• [Task requirements]: Take every line from the data that has the word "just" in it.

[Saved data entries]
- Opening Delimiter -
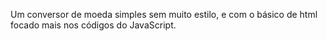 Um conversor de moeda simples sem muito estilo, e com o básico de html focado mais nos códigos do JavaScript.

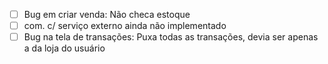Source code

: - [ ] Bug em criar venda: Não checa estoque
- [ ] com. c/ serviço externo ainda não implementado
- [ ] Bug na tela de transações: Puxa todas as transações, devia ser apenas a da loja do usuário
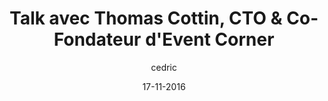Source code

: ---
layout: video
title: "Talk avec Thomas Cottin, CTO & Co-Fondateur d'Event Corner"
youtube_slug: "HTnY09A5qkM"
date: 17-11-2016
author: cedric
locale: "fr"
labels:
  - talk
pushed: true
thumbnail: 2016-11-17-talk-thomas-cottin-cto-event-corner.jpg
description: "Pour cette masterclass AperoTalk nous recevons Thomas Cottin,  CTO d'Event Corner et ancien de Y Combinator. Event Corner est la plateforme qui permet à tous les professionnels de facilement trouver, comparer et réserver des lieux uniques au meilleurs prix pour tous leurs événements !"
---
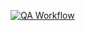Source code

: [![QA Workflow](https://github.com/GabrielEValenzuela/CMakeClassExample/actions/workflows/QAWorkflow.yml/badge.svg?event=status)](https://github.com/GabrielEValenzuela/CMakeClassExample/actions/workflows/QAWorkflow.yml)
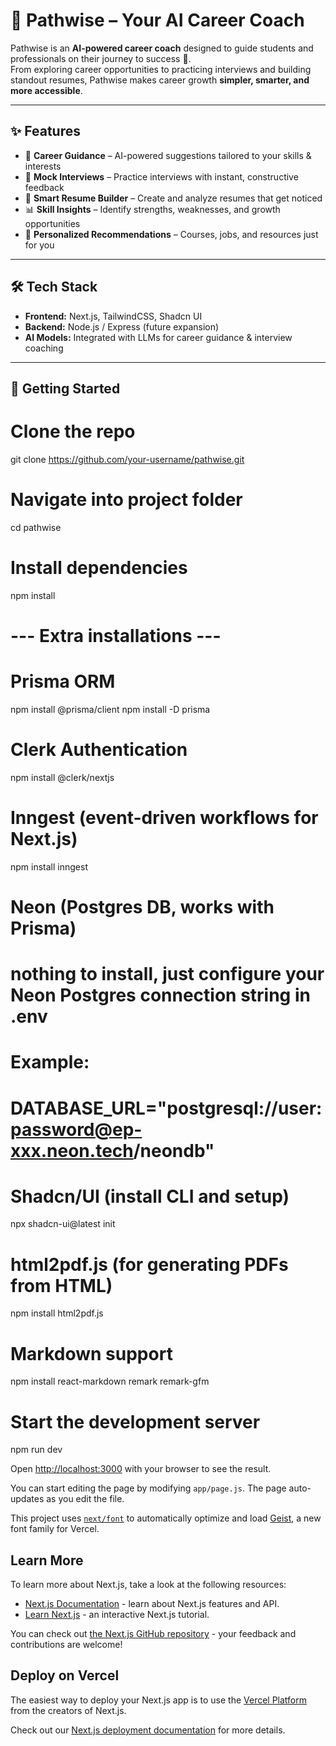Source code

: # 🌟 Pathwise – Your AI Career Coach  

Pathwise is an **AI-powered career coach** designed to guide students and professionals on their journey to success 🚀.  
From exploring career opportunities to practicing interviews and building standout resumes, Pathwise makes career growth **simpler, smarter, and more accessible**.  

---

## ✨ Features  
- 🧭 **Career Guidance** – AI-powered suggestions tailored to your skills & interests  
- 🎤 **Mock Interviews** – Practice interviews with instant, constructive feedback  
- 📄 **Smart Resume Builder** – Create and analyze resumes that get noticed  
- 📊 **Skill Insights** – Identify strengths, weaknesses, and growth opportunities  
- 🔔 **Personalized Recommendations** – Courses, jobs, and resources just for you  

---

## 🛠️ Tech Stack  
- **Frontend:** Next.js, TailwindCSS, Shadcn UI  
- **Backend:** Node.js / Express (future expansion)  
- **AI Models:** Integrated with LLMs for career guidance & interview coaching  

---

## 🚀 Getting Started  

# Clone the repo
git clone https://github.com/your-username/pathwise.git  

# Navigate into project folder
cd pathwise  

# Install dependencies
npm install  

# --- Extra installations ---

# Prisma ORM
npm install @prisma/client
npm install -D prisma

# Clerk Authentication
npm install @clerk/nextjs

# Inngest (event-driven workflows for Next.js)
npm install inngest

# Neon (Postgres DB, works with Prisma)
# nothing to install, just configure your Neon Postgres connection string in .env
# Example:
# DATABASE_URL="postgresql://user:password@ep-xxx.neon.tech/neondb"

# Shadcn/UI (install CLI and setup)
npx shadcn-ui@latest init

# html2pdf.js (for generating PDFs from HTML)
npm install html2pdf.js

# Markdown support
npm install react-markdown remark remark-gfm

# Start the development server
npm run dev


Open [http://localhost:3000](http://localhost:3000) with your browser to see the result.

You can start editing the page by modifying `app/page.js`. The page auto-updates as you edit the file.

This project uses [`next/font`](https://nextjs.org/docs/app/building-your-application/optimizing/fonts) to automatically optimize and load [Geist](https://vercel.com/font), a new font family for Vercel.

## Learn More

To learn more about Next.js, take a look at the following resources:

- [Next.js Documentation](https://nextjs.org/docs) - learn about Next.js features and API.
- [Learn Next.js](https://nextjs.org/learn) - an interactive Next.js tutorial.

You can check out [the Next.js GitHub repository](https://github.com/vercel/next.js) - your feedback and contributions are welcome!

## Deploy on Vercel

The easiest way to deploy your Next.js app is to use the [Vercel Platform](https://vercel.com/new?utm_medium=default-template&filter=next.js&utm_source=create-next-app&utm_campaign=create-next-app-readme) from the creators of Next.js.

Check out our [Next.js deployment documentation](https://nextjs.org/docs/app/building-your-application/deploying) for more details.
- Closing Delimiter -
• [Exercise solution]:
- 🔔 **Personalized Recommendations** – Courses, jobs, and resources just for you  
# nothing to install, just configure your Neon Postgres connection string in .env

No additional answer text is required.